Models of human cultural reproduction

Egregores, superorganisms, memeplexes

December 18, 2018 — July 26, 2022

adaptive
collective knowledge
economics
evolution
game theory
networks
social graph
sociology

Content warning:

Comparison of groups here by their structural similarities is not to imply moral equivalence or endorsement of said groups. Groups you like and groups who offend you might both have similar dynamics.

Superorganisms are organisms made of other organisms. Since what an organism is is not always clear, there is a lot of room for interpretation (are all eukaryotic cells superorganisms because of their mitochondria?)

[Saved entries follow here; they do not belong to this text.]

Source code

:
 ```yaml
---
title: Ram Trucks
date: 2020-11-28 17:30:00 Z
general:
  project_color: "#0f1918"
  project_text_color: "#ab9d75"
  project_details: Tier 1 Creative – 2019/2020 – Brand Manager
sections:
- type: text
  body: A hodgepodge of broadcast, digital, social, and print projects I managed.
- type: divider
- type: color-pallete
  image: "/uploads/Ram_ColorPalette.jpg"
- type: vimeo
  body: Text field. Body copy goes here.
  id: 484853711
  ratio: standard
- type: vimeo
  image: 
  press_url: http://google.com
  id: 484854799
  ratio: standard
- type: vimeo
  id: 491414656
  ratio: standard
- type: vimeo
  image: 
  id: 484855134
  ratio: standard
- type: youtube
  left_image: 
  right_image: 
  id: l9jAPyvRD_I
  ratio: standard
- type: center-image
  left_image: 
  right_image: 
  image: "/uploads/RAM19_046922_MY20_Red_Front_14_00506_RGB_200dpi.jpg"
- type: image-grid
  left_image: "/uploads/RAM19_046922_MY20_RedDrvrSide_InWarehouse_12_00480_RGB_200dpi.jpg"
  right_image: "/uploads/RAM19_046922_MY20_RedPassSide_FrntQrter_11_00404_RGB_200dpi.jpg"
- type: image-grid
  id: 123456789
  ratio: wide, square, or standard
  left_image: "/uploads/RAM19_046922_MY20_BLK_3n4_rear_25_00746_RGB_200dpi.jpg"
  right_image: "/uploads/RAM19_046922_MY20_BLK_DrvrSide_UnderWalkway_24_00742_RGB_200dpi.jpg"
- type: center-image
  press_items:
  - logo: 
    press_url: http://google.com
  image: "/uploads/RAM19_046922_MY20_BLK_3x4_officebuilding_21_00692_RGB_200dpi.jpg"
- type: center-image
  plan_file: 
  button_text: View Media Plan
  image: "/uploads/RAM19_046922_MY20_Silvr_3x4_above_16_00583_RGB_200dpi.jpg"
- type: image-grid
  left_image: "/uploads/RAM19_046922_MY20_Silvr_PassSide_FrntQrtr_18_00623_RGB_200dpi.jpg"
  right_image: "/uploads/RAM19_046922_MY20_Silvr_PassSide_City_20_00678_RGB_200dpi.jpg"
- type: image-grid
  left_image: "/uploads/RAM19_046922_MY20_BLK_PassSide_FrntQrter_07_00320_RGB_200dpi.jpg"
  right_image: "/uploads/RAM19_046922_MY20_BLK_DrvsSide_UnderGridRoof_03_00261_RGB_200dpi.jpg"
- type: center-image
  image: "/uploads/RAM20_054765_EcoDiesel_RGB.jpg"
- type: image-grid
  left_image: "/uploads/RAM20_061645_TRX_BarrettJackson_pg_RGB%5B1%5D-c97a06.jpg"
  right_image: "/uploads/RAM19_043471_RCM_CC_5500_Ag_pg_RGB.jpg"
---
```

If we call something a superorganism, we are assuming its component parts are not so tightly coupled as an uncontroversial, singular organism. But if something is going to survive and propagate in the noisy substrate of humanity, it needs strategies to replicate, adapt, and regulate, just like a real organism. Sometimes this way of thinking sounds insightful.

1 See also

Subculture dynamics, tribalism, group dynamics, memetics.

2 Egregores

I like the notion of egregores, which model human dynamics as organisms, in a usefully loose sense. “Hypothetical self-maintaining human systems.”

We can speculate what such superorganisms would entail, e.g. Sarah Perry, in Weaponized Sacredness:

A smart [egregore] would keep its component humans in the zone of maximum productivity, not demanding too much from them, nor allowing them to slack off (producing nothing for the glory and amusement of the egregore and anyway perhaps feeling bored and useless).

I like this metaphor, as it inspires us to think about what the feedback systems that are in place are configured to do.

Figure 1

3 Status

Kevin Simler in Minimum Viable Superorganism, casts the problem of cooperation outside the family unit as built upon status.